在那时候,杨森的学说也闯进了公教的圣殿里去,由于这种过激地害怕着天主公义的学说的结果,竟使圣体龛几乎常常关闭起来,鲍斯高却把圣体龛给他的神子重开,使他们不断的注视着圣体龛。森严可怕的耶稣,以变而为和蔼可亲的天主,同时小孩子也比较容易地爱戴他们的天主,比较容易地去恶行善。的确,教育家是一位有权威的改革者。
鲍斯高为发展教育家和改革者的工作所采用的方法,最得力的当推学校、工厂、印刷品。那些有趣纯正的主义,现社会几乎忘得一干二净。他便对症下药,利用学校来广播关于圣经的主义和思想。在民众中,他栽培出整千整万的满腔救灵神火的司铎;学问渊深的教授、名医;公正的律师;铁面无私的法官;忠勇的将士,个个都是优良的公教徒。在学校里,他替自己预备了有力的助手,这些助手在他死了之后,还继续着他的伟大事业。
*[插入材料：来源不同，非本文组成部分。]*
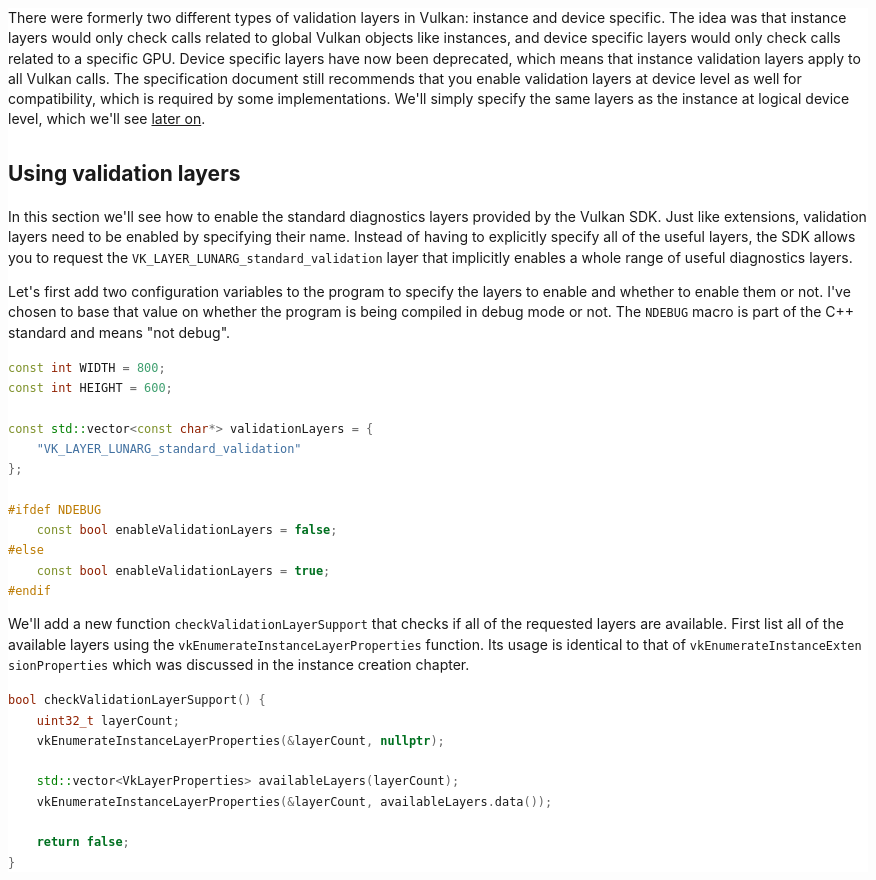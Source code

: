 There were formerly two different types of validation layers in Vulkan: instance
and device specific. The idea was that instance layers would only check
calls related to global Vulkan objects like instances, and device specific layers
would only check calls related to a specific GPU. Device specific layers have now been
deprecated, which means that instance validation layers apply to all Vulkan
calls. The specification document still recommends that you enable validation
layers at device level as well for compatibility, which is required by some
implementations. We'll simply specify the same layers as the instance at logical
device level, which we'll see [later on](!en/Drawing_a_triangle/Setup/Logical_device_and_queues).

## Using validation layers

In this section we'll see how to enable the standard diagnostics layers provided
by the Vulkan SDK. Just like extensions, validation layers need to be enabled by
specifying their name. Instead of having to explicitly specify all of the useful
layers, the SDK allows you to request the `VK_LAYER_LUNARG_standard_validation`
layer that implicitly enables a whole range of useful diagnostics layers.

Let's first add two configuration variables to the program to specify the layers
to enable and whether to enable them or not. I've chosen to base that value on
whether the program is being compiled in debug mode or not. The `NDEBUG` macro
is part of the C++ standard and means "not debug".

```c++
const int WIDTH = 800;
const int HEIGHT = 600;

const std::vector<const char*> validationLayers = {
    "VK_LAYER_LUNARG_standard_validation"
};

#ifdef NDEBUG
    const bool enableValidationLayers = false;
#else
    const bool enableValidationLayers = true;
#endif
```

We'll add a new function `checkValidationLayerSupport` that checks if all of
the requested layers are available. First list all of the available layers
using the `vkEnumerateInstanceLayerProperties` function. Its usage is identical
to that of `vkEnumerateInstanceExtensionProperties` which was discussed in the
instance creation chapter.

```c++
bool checkValidationLayerSupport() {
    uint32_t layerCount;
    vkEnumerateInstanceLayerProperties(&layerCount, nullptr);

    std::vector<VkLayerProperties> availableLayers(layerCount);
    vkEnumerateInstanceLayerProperties(&layerCount, availableLayers.data());

    return false;
}
```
利用工厂,又可以收容无量数的青年,他按着神圣的目标,培养他们,使他们得到一技之长,将来能在社会上立足。青年们所学的有革履、裁缝、钉书、木匠等项,工厂也变成了学校。从这些学校里每年栽培出整千整百的能够手脑并用的工人,这些工人把在庆礼院中所得到的良好思想散播到社会去。此外还有印刷品,这委实是一个强有力的教育工具,它不但为教育学生,而且也是为教育一般民众而设的。这样,她的蓬蓬勃勃的救灵神火,便可以藉此而燎诸普世。从他的笔尖,出产了约摸一百本印刷品。以他一个负责如许繁重的工作,事务烦集的人,竟能成为一位多产的作家,的确令人不可思议。他以为每个慈幼会修士,或多或少总要向着学业之徒前进,他以为公教刊物,是现社会的急需品。在过去和目前,从慈幼会印书馆出版的书报,真是多的不可胜数。